Dr Lam says that the JUSTL programme was “a great experience because it was a very friendly, encouraging, and diverse environment for science….I was immersed in a wide range of science through attending open lectures such as from the Physiology course, Embryology course and Friday Evening Lectures series…I was able to meet many scientists from different fields….. At the same time, I did experiments, which eventually led to several publications. So, overall I found it to be an eye-opening experience.”
In addition to keeping in touch with her mentors, Dr Lam has kept in contact with several other people who she met during her time at the MBL, especially people who she met when she attended the Physiology course lectures. In fact, she just recently met up with two of these scientists in Utah. In addition, she meets old friends at conferences and she attended an MBL reunion during a recent ASCB meeting, so Dr Lam found the JUSTL programme to be great for networking.
During the Physiology classes, there was an introduction to different types of microscopy, and the students had the opportunity to try different microscopes and other equipment.

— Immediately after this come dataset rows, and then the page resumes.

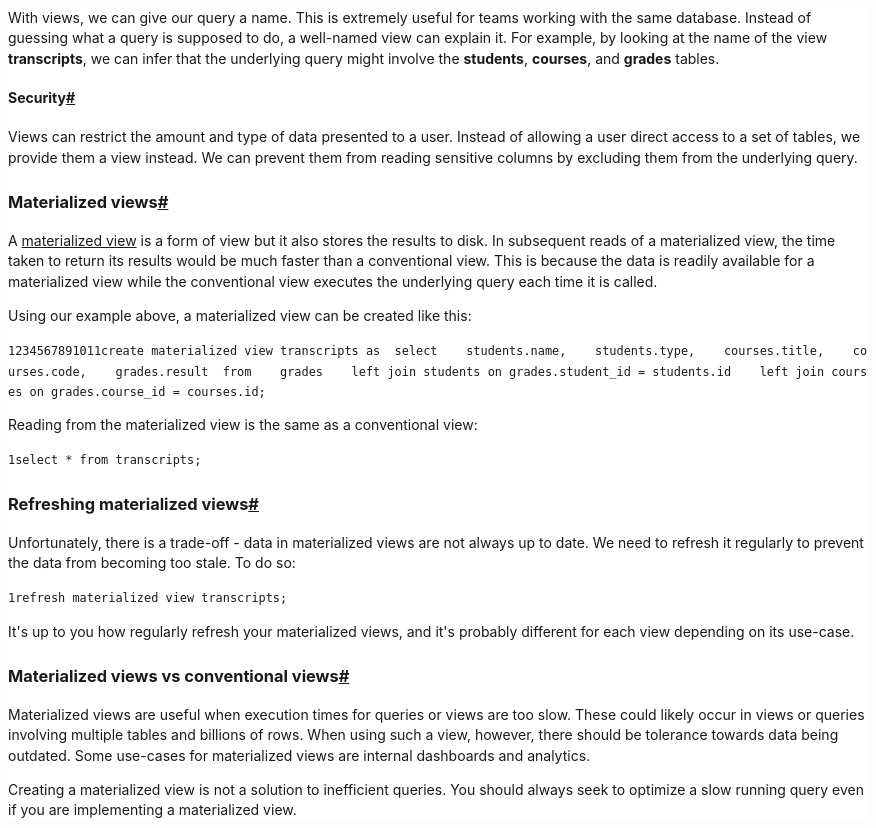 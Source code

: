 With views, we can give our query a name. This is extremely useful for teams working with the same database. Instead of guessing what a query is supposed to do, a well-named view can explain it. For example, by looking at the name of the view **transcripts**, we can infer that the underlying query might involve the **students**, **courses**, and **grades** tables.

#### Security[#](#security)

Views can restrict the amount and type of data presented to a user. Instead of allowing a user direct access to a set of tables, we provide them a view instead. We can prevent them from reading sensitive columns by excluding them from the underlying query.

### Materialized views[#](#materialized-views)

A [materialized view](https://www.postgresql.org/docs/12/rules-materializedviews.html) is a form of view but it also stores the results to disk. In subsequent reads of a materialized view, the time taken to return its results would be much faster than a conventional view. This is because the data is readily available for a materialized view while the conventional view executes the underlying query each time it is called.

Using our example above, a materialized view can be created like this:

```
1234567891011create materialized view transcripts as  select    students.name,    students.type,    courses.title,    courses.code,    grades.result  from    grades    left join students on grades.student_id = students.id    left join courses on grades.course_id = courses.id;
```

Reading from the materialized view is the same as a conventional view:

```
1select * from transcripts;
```

### Refreshing materialized views[#](#refreshing-materialized-views)

Unfortunately, there is a trade-off - data in materialized views are not always up to date. We need to refresh it regularly to prevent the data from becoming too stale. To do so:

```
1refresh materialized view transcripts;
```

It's up to you how regularly refresh your materialized views, and it's probably different for each view depending on its use-case.

### Materialized views vs conventional views[#](#materialized-views-vs-conventional-views)

Materialized views are useful when execution times for queries or views are too slow. These could likely occur in views or queries involving multiple tables and billions of rows. When using such a view, however, there should be tolerance towards data being outdated. Some use-cases for materialized views are internal dashboards and analytics.

Creating a materialized view is not a solution to inefficient queries. You should always seek to optimize a slow running query even if you are implementing a materialized view.
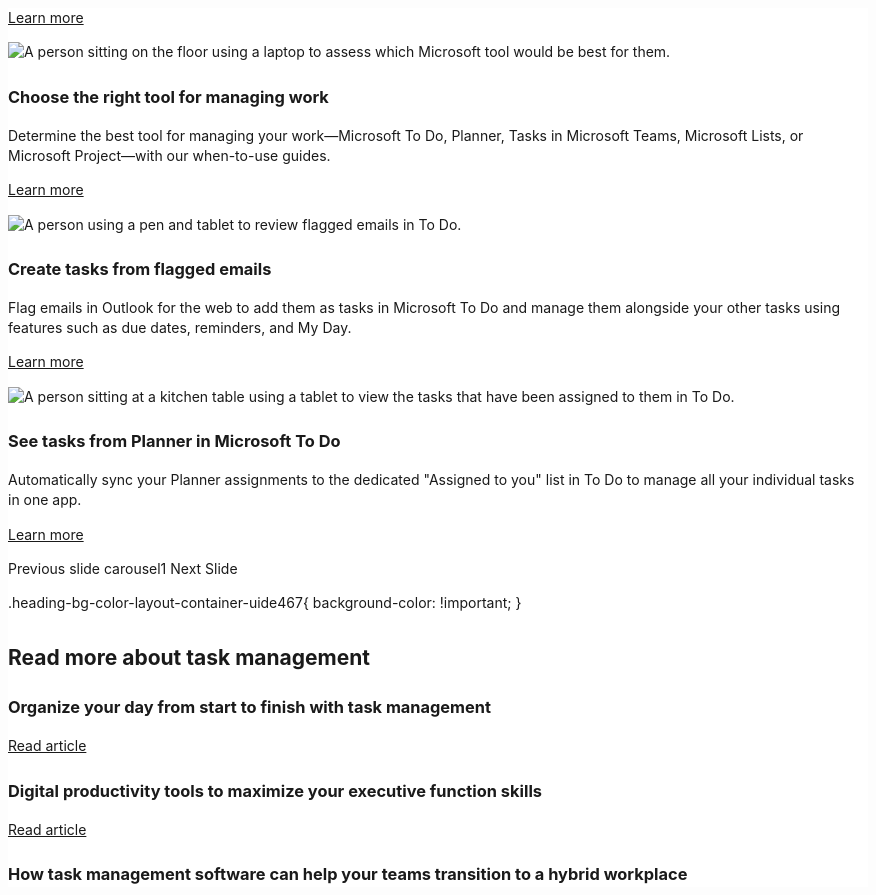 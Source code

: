 [Learn more](https://go.microsoft.com/fwlink/p/?LinkID=2152907&clcid=0x409&culture=en-us&country=us)

![A person sitting on the floor using a laptop to assess which Microsoft tool would be best for them.](https://cdn-dynmedia-1.microsoft.com/is/image/microsoftcorp/Image-Surface-Pro-Signature-Type-Cover-whentouse_2_RWGVzt?resMode=sharp2&op_usm=1.5,0.65,15,0&wid=896&hei=597&qlt=100&fmt=png-alpha&fit=constrain)

### Choose the right tool for managing work

Determine the best tool for managing your work—Microsoft To Do, Planner, Tasks in Microsoft Teams, Microsoft Lists, or Microsoft Project—with our when-to-use guides.

[Learn more](https://go.microsoft.com/fwlink/p/?LinkID=2168222&clcid=0x409&culture=en-us&country=us)

![A person using a pen and tablet to review flagged emails in To Do.](https://cdn-dynmedia-1.microsoft.com/is/image/microsoftcorp/New-Image-XboxWirelessController_1_RWIYwe?resMode=sharp2&op_usm=1.5,0.65,15,0&wid=896&qlt=100&fmt=png-alpha&fit=constrain)

### Create tasks from flagged emails

Flag emails in Outlook for the web to add them as tasks in Microsoft To Do and manage them alongside your other tasks using features such as due dates, reminders, and My Day.

[Learn more](https://go.microsoft.com/fwlink/p/?LinkID=2167934&clcid=0x409&culture=en-us&country=us)

![A person sitting at a kitchen table using a tablet to view the tasks that have been assigned to them in To Do.](https://cdn-dynmedia-1.microsoft.com/is/image/microsoftcorp/New-Image-5-assignedtoyou_RWJ6b1?resMode=sharp2&op_usm=1.5,0.65,15,0&wid=896&qlt=100&fmt=png-alpha&fit=constrain)

### See tasks from Planner in Microsoft To Do

Automatically sync your Planner assignments to the dedicated "Assigned to you" list in To Do to manage all your individual tasks in one app.

[Learn more](https://go.microsoft.com/fwlink/p/?LinkID=2135808&clcid=0x409&culture=en-us&country=us)

Previous slide carousel1 Next Slide

.heading-bg-color-layout-container-uide467{ background-color: !important; }

## Read more about task management

### Organize your day from start to finish with task management

[Read article](https://www.microsoft.com/en-us/microsoft-365/business-insights-ideas/resources/organize-your-day-from-start-to-finish-with-task-management)

### Digital productivity tools to maximize your executive function skills

[Read article](https://www.microsoft.com/en-us/microsoft-365/business-insights-ideas/resources/digital-productivity-tools-to-maximize-your-executive-function-skills)

### How task management software can help your teams transition to a hybrid workplace
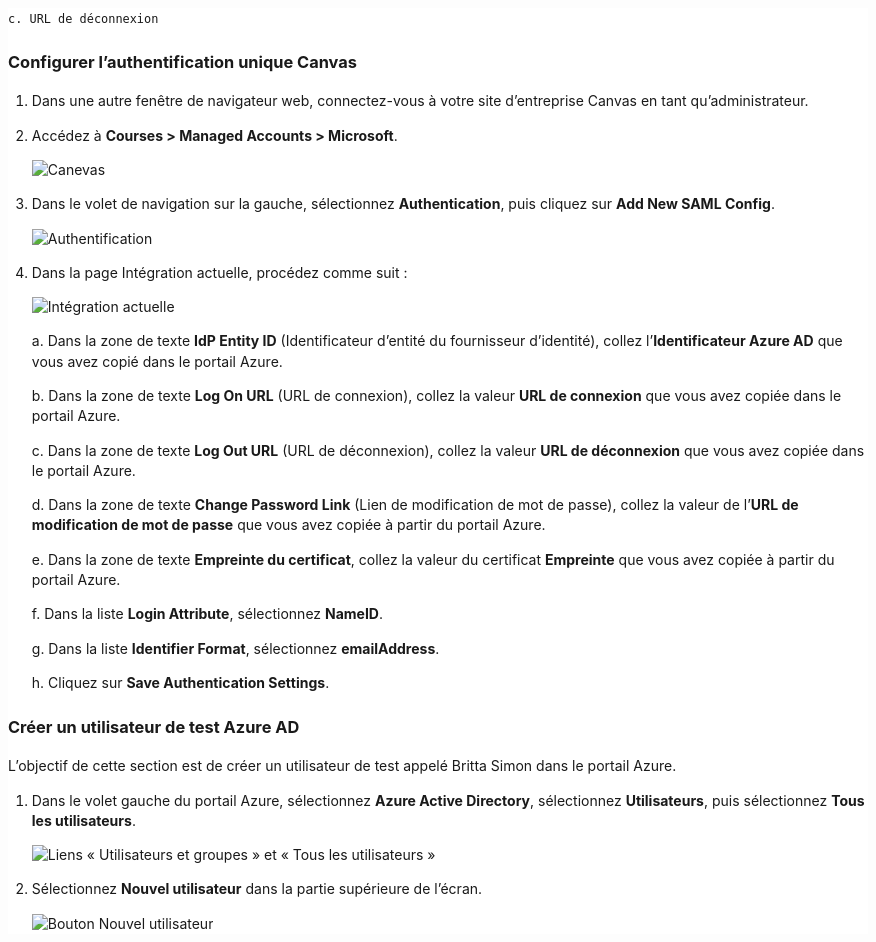     c. URL de déconnexion

### <a name="configure-canvas-single-sign-on"></a>Configurer l’authentification unique Canvas

1. Dans une autre fenêtre de navigateur web, connectez-vous à votre site d’entreprise Canvas en tant qu’administrateur.

2. Accédez à **Courses \> Managed Accounts \> Microsoft**.

    ![Canevas](./media/canvas-lms-tutorial/ic775990.png "Canevas")

3. Dans le volet de navigation sur la gauche, sélectionnez **Authentication**, puis cliquez sur **Add New SAML Config**.

    ![Authentification](./media/canvas-lms-tutorial/ic775991.png "Authentification")

4. Dans la page Intégration actuelle, procédez comme suit :

    ![Intégration actuelle](./media/canvas-lms-tutorial/ic775992.png "Intégration actuelle")

    a. Dans la zone de texte **IdP Entity ID** (Identificateur d’entité du fournisseur d’identité), collez l’**Identificateur Azure AD** que vous avez copié dans le portail Azure.

    b. Dans la zone de texte **Log On URL** (URL de connexion), collez la valeur **URL de connexion** que vous avez copiée dans le portail Azure.

    c. Dans la zone de texte **Log Out URL** (URL de déconnexion), collez la valeur **URL de déconnexion** que vous avez copiée dans le portail Azure.

    d. Dans la zone de texte **Change Password Link** (Lien de modification de mot de passe), collez la valeur de l’**URL de modification de mot de passe** que vous avez copiée à partir du portail Azure.

    e. Dans la zone de texte **Empreinte du certificat**, collez la valeur du certificat **Empreinte** que vous avez copiée à partir du portail Azure.

    f. Dans la liste **Login Attribute**, sélectionnez **NameID**.

    g. Dans la liste **Identifier Format**, sélectionnez **emailAddress**.

    h. Cliquez sur **Save Authentication Settings**.

### <a name="create-an-azure-ad-test-user"></a>Créer un utilisateur de test Azure AD

L’objectif de cette section est de créer un utilisateur de test appelé Britta Simon dans le portail Azure.

1. Dans le volet gauche du portail Azure, sélectionnez **Azure Active Directory**, sélectionnez **Utilisateurs**, puis sélectionnez **Tous les utilisateurs**.

    ![Liens « Utilisateurs et groupes » et « Tous les utilisateurs »](common/users.png)

2. Sélectionnez **Nouvel utilisateur** dans la partie supérieure de l’écran.

    ![Bouton Nouvel utilisateur](common/new-user.png)
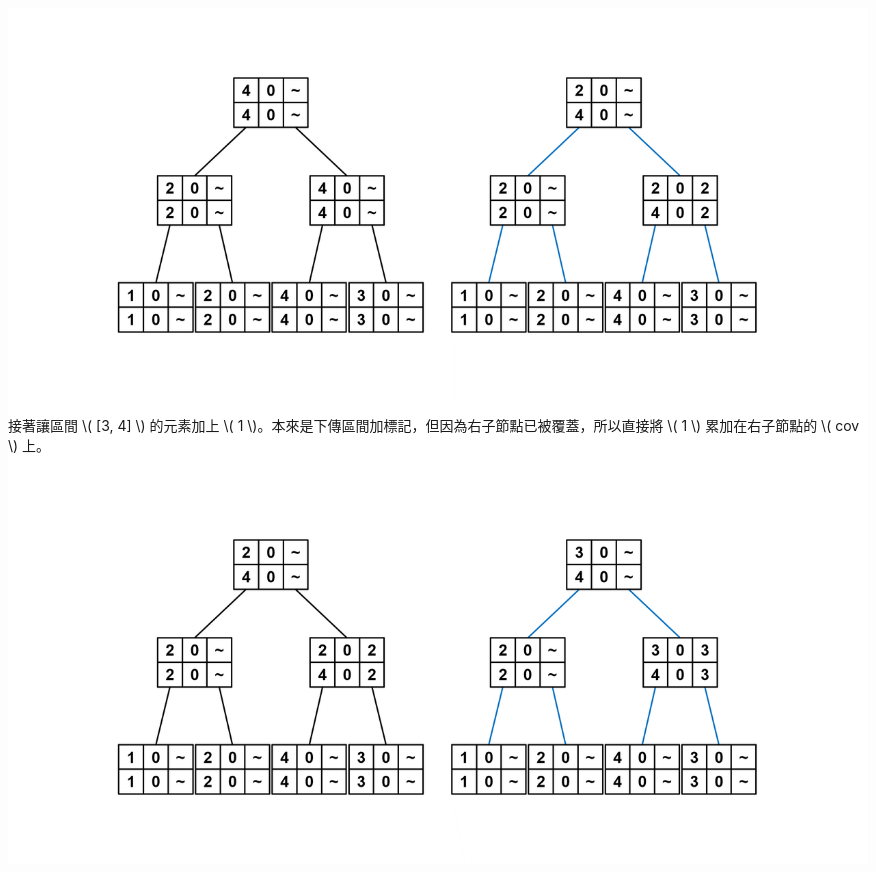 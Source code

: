 <img src="image/segment_tree_beats/7-1.gif" width="700" style="display:block; margin: 0 auto;"/>

接著讓區間 \\( [3, 4] \\) 的元素加上 \\( 1 \\)。本來是下傳區間加標記，但因為右子節點已被覆蓋，所以直接將 \\( 1 \\) 累加在右子節點的 \\( cov \\) 上。

<img src="image/segment_tree_beats/7-2.gif" width="700" style="display:block; margin: 0 auto;"/>


[^note-1]: [2016 集训队论文 - 吉如一《区间最值操作与历史最值问题》](http://www.doc88.com/p-6744902151779.html)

With this hands-on experience, Dr Lam found that the spinning disc confocal microscope was particularly suited to the research that she was doing for her PhD studies where she was imaging highly motile immune cells in vivo. Professor Huttenlocher subsequently acquired a spinning disc confocal microscope for her own laboratory, and Dr Lam helped her select the best system to purchase for their experiments. Furthermore, three articles describing work that resulted from the collaboration initiated during the JUSTL programme were published in Developmental Cell*, Developmental Biology** and Methods in Molecular Biology***.
Overall, Dr Lam found the JUSTL programme to be a fantastic experience. In the report prepared at the end of her time at the MBL, she wrote that “the interaction and discussions of science and non-science-related topics with students from all over the world [..] were very stimulating and enjoyable” and “renowned scientists with different expertise gave lectures everyday on various topics and shared with us their insights into various biological problems [..] it was an excellent working and learning environment.”
*Tsai TYC, Collins SR, Chan CK, Hadjitheodorou A, Lam PY, Lou SS, Yang HW, Jorgensen J, Ellett F, Irimia D, Davidson MW, Fischer RS, Huttenlocher A, Meyer T, Ferrell JE Jr, Theriot JA. (2019). Efficient front-rear coupling in neutrophil chemotaxis by dynamic myosin II localization. Developmental Cell. 49(2):189-205.
**Fischer RS, Lam PY, Huttenlocher A, Waterman CM. (2019). Filopodia and focal adhesions: An integrated system driving branching morphogenesis in neuronal pathfinding and angiogenesis. Developmental Biology 451(1):86-95. doi: 10.1016/j.ydbio.2018.08.015.
***Lam PY, Fischer RS, Shin WD, Waterman CM, Huttenlocher A. (2014). Spinning disk confocal imaging of neutrophil migration in zebrafish. Methods in Molecular Biology. 1124:219-33. doi: 10.1007/978-1-62703-845-4_14.